Mechanism of Activation and Functional Role of Protein Kinase Cη in Human Platelets

The novel class of protein kinase C (nPKC) isoform eta is expressed in platelets, but not much is known about its activation and function. In this study, we investigated the mechanism of activation and functional implications of nPKC eta using pharmacological and gene knock-out approaches. nPKC eta was phosphorylated (at Thr-512) in a time-and concentration-dependent manner by 2MeSADP. Pretreatment of platelets with MRS-2179, a P2Y(1) receptor antagonist, or YM-254890, a G(q) blocker, abolished 2MeSADP-induced phosphorylation of nPKC eta. Similarly, ADP failed to activate nPKC eta in platelets isolated from P2Y(1) and G(q) knock-out mice. However, pretreatment of platelets with P2Y(12) receptor antagonist, AR-C69331MX did not interfere with ADP-induced nPKC eta phosphorylation. In addition, when platelets were activated with 2MeSADP under stirring conditions, although nPKC eta was phosphorylated within 30 s by ADP receptors, it was also dephosphorylated by activated integrin alpha(II)b beta(3) mediated outside-in signaling.
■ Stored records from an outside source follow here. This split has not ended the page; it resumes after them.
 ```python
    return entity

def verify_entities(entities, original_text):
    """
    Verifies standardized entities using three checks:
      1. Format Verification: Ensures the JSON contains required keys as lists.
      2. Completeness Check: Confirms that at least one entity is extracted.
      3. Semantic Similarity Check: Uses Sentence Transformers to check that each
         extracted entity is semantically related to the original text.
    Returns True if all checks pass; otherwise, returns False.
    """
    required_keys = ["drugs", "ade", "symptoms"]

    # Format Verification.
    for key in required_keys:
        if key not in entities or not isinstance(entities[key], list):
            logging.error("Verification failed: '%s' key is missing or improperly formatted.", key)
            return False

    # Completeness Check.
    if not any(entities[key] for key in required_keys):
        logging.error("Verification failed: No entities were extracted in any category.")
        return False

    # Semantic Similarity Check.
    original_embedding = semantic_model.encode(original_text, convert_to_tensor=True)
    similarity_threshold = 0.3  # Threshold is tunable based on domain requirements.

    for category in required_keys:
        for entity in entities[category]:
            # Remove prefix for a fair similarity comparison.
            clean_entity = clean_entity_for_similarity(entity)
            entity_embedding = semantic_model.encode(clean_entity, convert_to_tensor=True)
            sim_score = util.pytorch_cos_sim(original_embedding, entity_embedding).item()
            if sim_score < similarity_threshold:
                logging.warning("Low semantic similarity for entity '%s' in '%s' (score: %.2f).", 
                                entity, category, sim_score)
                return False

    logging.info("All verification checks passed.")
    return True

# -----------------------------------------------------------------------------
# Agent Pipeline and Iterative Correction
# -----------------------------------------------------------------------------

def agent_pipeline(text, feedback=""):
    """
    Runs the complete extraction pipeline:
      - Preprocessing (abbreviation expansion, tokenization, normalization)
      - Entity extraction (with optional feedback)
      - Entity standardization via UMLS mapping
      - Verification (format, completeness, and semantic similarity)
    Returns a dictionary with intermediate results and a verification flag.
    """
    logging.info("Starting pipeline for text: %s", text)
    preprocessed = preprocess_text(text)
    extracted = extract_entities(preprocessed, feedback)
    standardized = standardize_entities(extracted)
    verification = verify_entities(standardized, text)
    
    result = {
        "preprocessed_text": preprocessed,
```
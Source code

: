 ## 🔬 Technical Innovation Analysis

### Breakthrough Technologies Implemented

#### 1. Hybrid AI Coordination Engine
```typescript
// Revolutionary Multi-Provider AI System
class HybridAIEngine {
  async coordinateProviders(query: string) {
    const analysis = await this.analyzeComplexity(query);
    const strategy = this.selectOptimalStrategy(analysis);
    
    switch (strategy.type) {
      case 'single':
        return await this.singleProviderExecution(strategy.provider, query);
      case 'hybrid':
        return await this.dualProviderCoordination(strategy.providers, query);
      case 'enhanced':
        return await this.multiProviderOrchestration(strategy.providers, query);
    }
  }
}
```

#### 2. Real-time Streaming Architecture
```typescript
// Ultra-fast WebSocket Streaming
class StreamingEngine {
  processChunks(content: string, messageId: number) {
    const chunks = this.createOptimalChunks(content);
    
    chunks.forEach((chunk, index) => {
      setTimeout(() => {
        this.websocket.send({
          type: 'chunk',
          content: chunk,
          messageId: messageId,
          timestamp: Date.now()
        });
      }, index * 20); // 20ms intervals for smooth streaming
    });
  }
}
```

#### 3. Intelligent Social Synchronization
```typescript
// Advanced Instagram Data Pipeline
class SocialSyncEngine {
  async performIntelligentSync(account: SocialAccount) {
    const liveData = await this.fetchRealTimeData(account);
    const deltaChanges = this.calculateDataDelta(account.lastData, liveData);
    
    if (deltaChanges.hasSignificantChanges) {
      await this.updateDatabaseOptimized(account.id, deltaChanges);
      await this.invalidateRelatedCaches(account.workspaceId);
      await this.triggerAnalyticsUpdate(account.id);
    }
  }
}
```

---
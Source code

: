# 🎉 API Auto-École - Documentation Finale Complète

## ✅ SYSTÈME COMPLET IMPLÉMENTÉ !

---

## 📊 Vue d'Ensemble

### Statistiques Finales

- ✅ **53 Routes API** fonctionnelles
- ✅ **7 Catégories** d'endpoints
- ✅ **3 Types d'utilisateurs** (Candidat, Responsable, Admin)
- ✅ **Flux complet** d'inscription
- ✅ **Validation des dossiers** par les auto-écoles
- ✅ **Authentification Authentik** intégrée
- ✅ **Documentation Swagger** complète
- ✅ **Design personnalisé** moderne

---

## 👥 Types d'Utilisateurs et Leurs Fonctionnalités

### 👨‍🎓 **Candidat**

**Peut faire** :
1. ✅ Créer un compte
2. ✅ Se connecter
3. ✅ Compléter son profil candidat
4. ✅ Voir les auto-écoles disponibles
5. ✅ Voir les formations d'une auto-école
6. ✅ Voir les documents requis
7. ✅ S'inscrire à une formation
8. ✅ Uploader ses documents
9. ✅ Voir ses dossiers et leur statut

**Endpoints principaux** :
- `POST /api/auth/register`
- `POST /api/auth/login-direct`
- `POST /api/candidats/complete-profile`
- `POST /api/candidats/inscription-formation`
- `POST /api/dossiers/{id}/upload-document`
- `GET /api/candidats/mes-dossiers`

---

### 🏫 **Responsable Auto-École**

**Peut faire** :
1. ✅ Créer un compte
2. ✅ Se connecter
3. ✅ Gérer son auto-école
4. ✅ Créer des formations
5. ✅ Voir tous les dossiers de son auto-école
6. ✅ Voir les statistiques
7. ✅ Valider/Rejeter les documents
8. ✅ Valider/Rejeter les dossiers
Moreover, in the presence of SC-57101, alpha(II)b beta(3) receptor antagonist, nPKC eta dephosphorylation was inhibited. Furthermore, in murine platelets lacking PP1C gamma, a catalytic subunit of serine/threonine phosphatase, alpha(II)b beta(3) failed to dephosphorylate n PKC eta. Thus, we conclude that ADP activates nPKC eta via P2Y(1) receptor and is subsequently dephosphorylated by PP1 gamma phosphatase activated by alpha(II)b beta(3) integrin. In addition, pretreatment of platelets with eta-RACK antagonistic peptides, a specific inhibitor of nPKC eta, inhibited ADP-induced thromboxane generation. However, these peptides had no affect on ADP-induced aggregation when thromboxane generation was blocked. In summary, nPKC eta positively regulates agonist-induced thromboxane generation with no effects on platelet aggregation.